[Data extracted from a collection]
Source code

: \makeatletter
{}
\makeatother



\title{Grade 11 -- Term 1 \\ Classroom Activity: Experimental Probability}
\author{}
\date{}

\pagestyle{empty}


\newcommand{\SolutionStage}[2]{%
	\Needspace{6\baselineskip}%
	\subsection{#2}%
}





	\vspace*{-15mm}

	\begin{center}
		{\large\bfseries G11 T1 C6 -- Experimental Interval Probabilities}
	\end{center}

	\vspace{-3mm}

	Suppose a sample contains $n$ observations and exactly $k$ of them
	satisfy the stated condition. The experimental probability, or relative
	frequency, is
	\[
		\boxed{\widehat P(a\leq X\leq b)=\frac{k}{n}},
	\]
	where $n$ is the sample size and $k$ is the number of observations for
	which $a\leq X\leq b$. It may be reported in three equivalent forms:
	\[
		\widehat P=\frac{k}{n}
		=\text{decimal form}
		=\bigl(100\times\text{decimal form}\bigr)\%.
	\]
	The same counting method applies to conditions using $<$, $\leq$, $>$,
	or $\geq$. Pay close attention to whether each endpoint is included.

▸ **Exercise instructions**: Write out every line of the data again, exactly as it reads.

▸ **Output for this task**:
Source code

: \makeatletter
{}
\makeatother



\title{Grade 11 -- Term 1 \\ Classroom Activity: Experimental Probability}
\author{}
\date{}

\pagestyle{empty}


\newcommand{\SolutionStage}[2]{%
	\Needspace{6\baselineskip}%
	\subsection{#2}%
}





	\vspace*{-15mm}

	\begin{center}
		{\large\bfseries G11 T1 C6 -- Experimental Interval Probabilities}
	\end{center}

	\vspace{-3mm}

	Suppose a sample contains $n$ observations and exactly $k$ of them
	satisfy the stated condition. The experimental probability, or relative
	frequency, is
	\[
		\boxed{\widehat P(a\leq X\leq b)=\frac{k}{n}},
	\]
	where $n$ is the sample size and $k$ is the number of observations for
	which $a\leq X\leq b$. It may be reported in three equivalent forms:
	\[
		\widehat P=\frac{k}{n}
		=\text{decimal form}
		=\bigl(100\times\text{decimal form}\bigr)\%.
	\]
	The same counting method applies to conditions using $<$, $\leq$, $>$,
	or $\geq$. Pay close attention to whether each endpoint is included.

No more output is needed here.